The average cost of a two-year fixed mortgage on 75% loan-to-value ratio was, according to the Building Societies' Association, just over 6%. That is pretty much where it is now, if you can get one. And the yield on 10-year gilts was around 4.5%, not far from the 4.25% on Friday. What is different is the Bank of England's base rate, which at the end of March 2007 was 5.25%, and now 2.25%. But market projections are that it will go up to more than 5% next year, a relief for savers with spare cash. The Bank, in the jargon of the markets, is behind the curve.

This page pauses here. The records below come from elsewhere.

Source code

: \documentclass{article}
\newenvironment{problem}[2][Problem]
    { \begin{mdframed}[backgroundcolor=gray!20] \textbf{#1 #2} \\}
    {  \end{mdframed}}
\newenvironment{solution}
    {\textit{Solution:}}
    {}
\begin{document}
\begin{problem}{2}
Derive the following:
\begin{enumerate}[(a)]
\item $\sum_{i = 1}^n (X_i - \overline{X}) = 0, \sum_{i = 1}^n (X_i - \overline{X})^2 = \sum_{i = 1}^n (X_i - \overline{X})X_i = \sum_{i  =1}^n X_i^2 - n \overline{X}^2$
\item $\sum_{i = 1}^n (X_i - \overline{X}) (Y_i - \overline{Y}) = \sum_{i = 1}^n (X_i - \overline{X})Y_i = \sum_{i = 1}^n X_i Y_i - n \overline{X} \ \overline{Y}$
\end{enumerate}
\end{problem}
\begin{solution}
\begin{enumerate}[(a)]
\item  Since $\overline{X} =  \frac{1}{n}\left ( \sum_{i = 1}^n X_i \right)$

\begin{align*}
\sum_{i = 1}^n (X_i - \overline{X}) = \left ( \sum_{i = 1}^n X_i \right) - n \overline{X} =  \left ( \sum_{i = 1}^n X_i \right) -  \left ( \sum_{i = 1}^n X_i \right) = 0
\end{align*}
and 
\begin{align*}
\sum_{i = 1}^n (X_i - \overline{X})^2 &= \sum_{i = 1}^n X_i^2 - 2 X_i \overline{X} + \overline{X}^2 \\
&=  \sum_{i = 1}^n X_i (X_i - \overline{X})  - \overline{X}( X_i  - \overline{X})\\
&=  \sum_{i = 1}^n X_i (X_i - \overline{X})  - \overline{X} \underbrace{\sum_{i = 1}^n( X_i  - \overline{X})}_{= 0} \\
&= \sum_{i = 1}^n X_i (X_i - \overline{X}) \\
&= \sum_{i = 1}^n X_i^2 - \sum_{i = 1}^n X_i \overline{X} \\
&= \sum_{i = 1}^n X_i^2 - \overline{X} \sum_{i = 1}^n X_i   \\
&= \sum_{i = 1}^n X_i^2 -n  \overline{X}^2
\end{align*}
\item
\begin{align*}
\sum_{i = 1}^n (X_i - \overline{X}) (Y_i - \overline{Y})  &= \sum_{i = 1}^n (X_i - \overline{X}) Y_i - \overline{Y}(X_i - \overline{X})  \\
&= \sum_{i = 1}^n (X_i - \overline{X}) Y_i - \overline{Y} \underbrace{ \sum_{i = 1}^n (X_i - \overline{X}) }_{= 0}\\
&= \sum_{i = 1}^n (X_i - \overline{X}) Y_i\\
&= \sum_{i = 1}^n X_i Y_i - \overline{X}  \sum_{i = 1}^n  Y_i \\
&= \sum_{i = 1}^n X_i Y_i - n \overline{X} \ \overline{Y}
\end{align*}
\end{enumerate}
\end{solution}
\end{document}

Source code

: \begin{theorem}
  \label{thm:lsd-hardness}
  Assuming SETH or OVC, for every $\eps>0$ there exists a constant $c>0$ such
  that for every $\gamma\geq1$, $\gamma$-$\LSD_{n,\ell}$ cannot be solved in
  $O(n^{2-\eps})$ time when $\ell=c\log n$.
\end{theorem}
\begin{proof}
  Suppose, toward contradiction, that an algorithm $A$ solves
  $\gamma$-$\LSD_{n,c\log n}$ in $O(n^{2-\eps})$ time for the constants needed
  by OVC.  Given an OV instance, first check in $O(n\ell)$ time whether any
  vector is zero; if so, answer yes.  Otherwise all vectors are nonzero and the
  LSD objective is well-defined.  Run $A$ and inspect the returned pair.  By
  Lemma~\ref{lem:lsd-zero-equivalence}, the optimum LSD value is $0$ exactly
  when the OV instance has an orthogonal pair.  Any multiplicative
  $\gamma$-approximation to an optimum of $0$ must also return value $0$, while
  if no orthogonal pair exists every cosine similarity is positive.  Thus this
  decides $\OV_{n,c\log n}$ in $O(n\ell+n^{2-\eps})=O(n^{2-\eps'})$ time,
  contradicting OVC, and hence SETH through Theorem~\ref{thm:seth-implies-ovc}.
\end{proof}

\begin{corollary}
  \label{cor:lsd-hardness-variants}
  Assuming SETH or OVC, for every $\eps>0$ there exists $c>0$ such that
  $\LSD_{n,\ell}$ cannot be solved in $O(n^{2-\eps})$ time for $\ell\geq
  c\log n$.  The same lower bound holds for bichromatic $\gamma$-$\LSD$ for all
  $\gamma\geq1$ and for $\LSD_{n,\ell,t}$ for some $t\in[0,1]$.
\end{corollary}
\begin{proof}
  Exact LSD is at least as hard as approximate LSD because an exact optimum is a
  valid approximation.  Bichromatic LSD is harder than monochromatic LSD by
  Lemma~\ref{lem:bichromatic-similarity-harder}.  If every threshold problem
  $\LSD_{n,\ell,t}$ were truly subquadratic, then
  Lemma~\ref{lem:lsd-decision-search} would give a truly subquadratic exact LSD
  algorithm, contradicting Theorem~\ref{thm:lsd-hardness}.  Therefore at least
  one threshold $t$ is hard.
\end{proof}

The markets have done the job of tightening monetary policy which the Bank failed to do. The markets have acted with characteristic brutality. There is a general rule in finance that things always take longer to happen than you would expect, but when the markets do move, they move much faster. That is exactly what happened. However, these sudden movements are usually in equities, not in bonds.
That is what led to the Bank's rescue of the gilt market on September 28. As Sir Jon Cunliffe, deputy governor, has disclosed to MPs, the rise in yields on long-dated gilts over a four-day period was twice as big as any previous experience since 2000. The trigger was the loss of confidence in the Government after Kwasi Kwarteng's mini-Budget, and I am afraid it will carry a risk premium for some time.
Among the many victims have been the pension funds that were large holders of gilts. When the dust settles there will have to be a total rethink of the way these funds have been regulated. In particular we need to look at the absurd requirements for them to have large holdings of low-yielding fixed-interest securities in a time of high inflation, and the ways they used complex – but ultimately catastrophic – financial devices to try to increase that yield.
Right now, one key question is whether gilt yields have gone up enough. Here I think the common sense answer is: pretty much yes. After all, if the world's central banks can get inflation down to something close to 2%, as they are mandated to do, a 4.25% yield for 10 years is not too bad. That does assume that the central banks will succeed, but there is such huge political pressure on them to get inflation down they will probably do so. Maybe yields will go up a bit more, but the big point here is that at least they are back to their historically normal range. If that is right there are reasonably positive implications for other asset prices, particularly for the UK.
The UK is bargain basement territory – one of the reasons why canny investors are pumping money into the country, as we discuss on these pages. I also would argue that aside from being cheap, there are huge opportunities that all this political turmoil has obscured.